The pursuit of a habitable elsewhere is the theme of Octavia Butler’s Parable of the Sower (1993), which has preoccupied me as I’ve researched the Moorish Science Temple of America. The novel is set in a dystopian future characterized by environmental and economic disaster. In a gated community in Los Angeles, a twelve-year-old black girl, Lauren Olamina, begins to write her own scripture, The Books of the Living. “I’m going to go through my old journals and gather the verses I’ve written into one volume,” she notes. “I’ll use these verses to pry them loose from their rotting past, and maybe push them into saving themselves and building a future that makes sense.” When her home is destroyed and her family murdered, she joins a group of survivors and travels north to start a community where her religion, Earthseed, can thrive.
In reading Parable of the Sower, I wondered about the narrative fashioned by Ali: How many visions of a spiritual community—and of the future—preceded the Moorish Science Temple of America? How often did his followers lament the need for a new god before finding the one that he worshipped? Half a century later, with the bleakness of life for blacks in the United States still definitive, how many times had my parents, hopeful and vulnerable, welcomed an unfamiliar god and flock before embracing Sunni Islam? These questions came to seem impossible to answer by scrutinizing boxes of documents and analyzing theology—or even by coupling archival research with navigating the sprawl of materials on personal websites and social media platforms. Instead, I sought to pay attention to the ways in which people respond to the imposition of history, identity, and belief by inventing their own, and by reinventing themselves.
Olamina, the daughter of a minister, struggles with Christianity, which she feels obligated to practice, even though the Church fails to address the destruction of society, the proliferation of rapes, murders, and arsons. “At least three years ago, my father’s God stopped being my God,” she recounts. “His church stopped being my church.” She regrets allowing her father to baptize her “in all three names of that God who isn’t mine any more.” Then she asserts, “My God has another name.”
1 My research for this essay was made possible by a residency at the New York Public Library; nearly all the historical documents to which I refer are part of the Schomburg Center’s collection.

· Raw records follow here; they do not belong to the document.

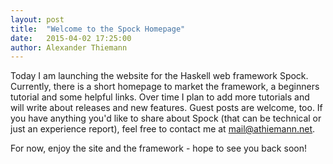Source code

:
 ```yaml
---
layout: post
title:  "Welcome to the Spock Homepage"
date:   2015-04-02 17:25:00
author: Alexander Thiemann
---
```


Today I am launching the website for the Haskell web framework Spock. Currently, there is a short homepage to market the framework, a beginners tutorial and some helpful links. Over time I plan to add more tutorials and will write about releases and new features. Guest posts are welcome, too. If you have anything you'd like to share about Spock (that can be technical or just an experience report), feel free to contact me at [mail@athiemann.net](mailto:mail@athiemann.net).

For now, enjoy the site and the framework - hope to see you back soon!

2 The apparent irony in Ali's choice to employ chapters of these books, all of which were written by white men, is corroborated by Susan Nance's “Mystery of the Moorish Science Temple: Southern Blacks and American Alternative Spirituality in 1920s Chicago” (2002). Nance notes that Ali seems not to have cared who the authors were, since the works were rooted in ancient Egyptian and Indian thought and succinctly articulated a program of self-help, political uplift, and spiritual struggle between the higher and lower selves, which aligned with his teachings.